When you choose to replay the recording, it restarts the VM from the snapshot and faithfully re-creates the recorded execution by feeding the logged events and data back to the VM at the exact points in time when they occurred during the original execution. The result is that the exact same execution path is followed during replay. And since the log is saved to disk, you can share the exact execution scenario with others and replay it over and over and over again.

This behaviour makes Record/Replay feature incredibly useful for software debugging, but so far was unclear if it’s suitable also for other purposes. Steve finally clarifies:

We also allow you to “go live” at any time, aborting the rest of the replay and allowing new interactions and new behaviors to proceed. One analogy is autopilot for an airplane. You can disengage it at any point in the trip, go to manual control, and head off in a new direction from that point.

We’ve also added “in-guest recording control”. This lets guest software start and stop VM Record/Replay itself…

Capabilities to go live at any point during replay and to invoke recording from inside the guest OS, suddently make Record/Replay the most wanted feature in security industry as well.

While it has limited application in Workstation, imagine this feature available in Server and ESX Server, used for production virtual datacenters: a new class of intrusion detection systems (IDS), sitting at host or guest level and recognizing incoming malicious or anomalous traffic, may activate virtual machines recording.
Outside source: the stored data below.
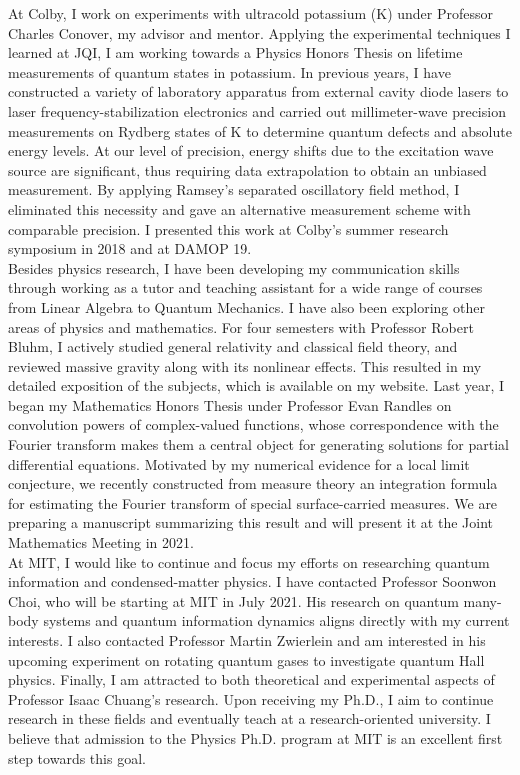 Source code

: \documentclass[12pt]{article}
\begin{document}
At Colby, I work on experiments with ultracold potassium (K) under Professor Charles Conover, my advisor and mentor. Applying the experimental techniques I learned at JQI, I am working towards a Physics Honors Thesis on lifetime measurements of quantum states in potassium. In previous years, I have constructed a variety of laboratory apparatus from external cavity diode lasers to laser frequency-stabilization electronics and carried out millimeter-wave precision measurements on Rydberg states of K to determine quantum defects and absolute energy levels. At our level of precision, energy shifts due to the excitation wave source are significant, thus requiring data extrapolation to obtain an unbiased measurement. By applying Ramsey's separated oscillatory field method, I eliminated this necessity and gave an alternative measurement scheme with comparable precision. I presented this work at Colby's summer research symposium in 2018 and at DAMOP 19.  \\

Besides physics research, I have been developing my communication skills through working as a tutor and teaching assistant for a wide range of courses from Linear Algebra to Quantum Mechanics. I have also been exploring other areas of physics and mathematics. For four semesters with Professor Robert Bluhm, I actively studied general relativity and classical field theory, and reviewed massive gravity along with its nonlinear effects. This resulted in my detailed exposition of the subjects, which is available on my website. Last year, I began my Mathematics Honors Thesis under Professor Evan Randles on convolution powers of complex-valued functions, whose correspondence with the Fourier transform makes them a central object for generating solutions for partial differential equations. Motivated by my numerical evidence for a local limit conjecture, we recently constructed from measure theory an integration formula for estimating the Fourier transform of special surface-carried measures. We are preparing a manuscript summarizing this result and will present it at the Joint Mathematics Meeting in 2021. \\ 

At MIT, I would like to continue and focus my efforts on researching quantum information and condensed-matter physics. I have contacted Professor Soonwon Choi, who will be starting at MIT in July 2021. His research on quantum many-body systems and quantum information dynamics aligns directly with my current interests. I also contacted Professor Martin Zwierlein and am interested in his upcoming experiment on rotating quantum gases to investigate quantum Hall physics. Finally, I am attracted to both theoretical and experimental aspects of Professor Isaac Chuang's research. Upon receiving my Ph.D., I aim to continue research in these fields and eventually teach at a research-oriented university. I believe that admission to the Physics Ph.D. program at MIT is an excellent first step towards this goal. \\
\end{document}
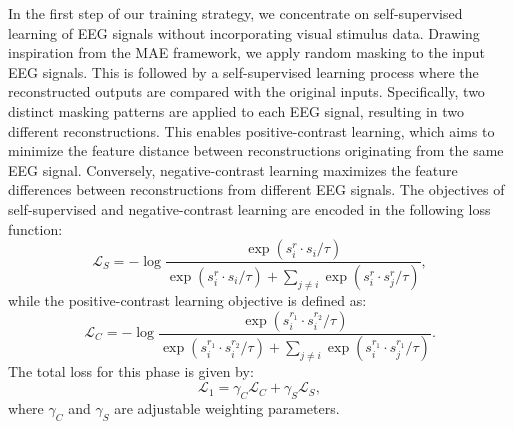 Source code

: \documentclass[conference]{IEEEtran}
\begin{document}
In the first step of our training strategy, we concentrate on self-supervised learning of EEG signals without incorporating visual stimulus data. Drawing inspiration from the MAE framework, we apply random masking to the input EEG signals. This is followed by a self-supervised learning process where the reconstructed outputs are compared with the original inputs. Specifically, two distinct masking patterns are applied to each EEG signal, resulting in two different reconstructions. This enables positive-contrast learning, which aims to minimize the feature distance between reconstructions originating from the same EEG signal. Conversely, negative-contrast learning maximizes the feature differences between reconstructions from different EEG signals. The objectives of self-supervised and negative-contrast learning are encoded in the following loss function: 
\vspace{-4pt} 
\begin{equation}
    \mathcal{L}_S=-\log \frac{\exp \left(s_i^{r}\cdot s_i /\tau \right)}{\exp \left(s_i^{r}\cdot s_i /\tau \right)+\sum_{j\neq i}\exp \left(s_i^{r}\cdot s_j^{r} /\tau \right)},
\end{equation}
while the positive-contrast learning objective is defined as:
\begin{equation}
    \mathcal{L}_C=-\log \frac{\exp \left(s_i^{r_1}\cdot s_i^{r_2} /\tau \right)}{\exp \left(s_i^{r_1}\cdot s_i^{r_2} /\tau \right)+\sum_{j\neq i}\exp \left(s_i^{r_1}\cdot s_j^{r_1} /\tau \right)}.
\end{equation} 
The total loss for this phase is given by:  
\begin{equation}\label{equ_rcrs}
    \mathcal{L}_1=\gamma_C \mathcal{L}_C+\gamma_S \mathcal{L}_S,
\end{equation}
where $\gamma_C$ and $\gamma_S$ are adjustable weighting parameters.
\end{document}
After attack, during forensic analysis of compromised systems, security admins may replay the whole attack and go live immediately after break in, to check which kind of exploiting technique has been used, which kind of files have been injected, etc.

Despite Record/Replay is still an experimental feature, still planned for Workstation 6.0 only, one day it could really change the way we do forensic analysis.

Read the whole article at source.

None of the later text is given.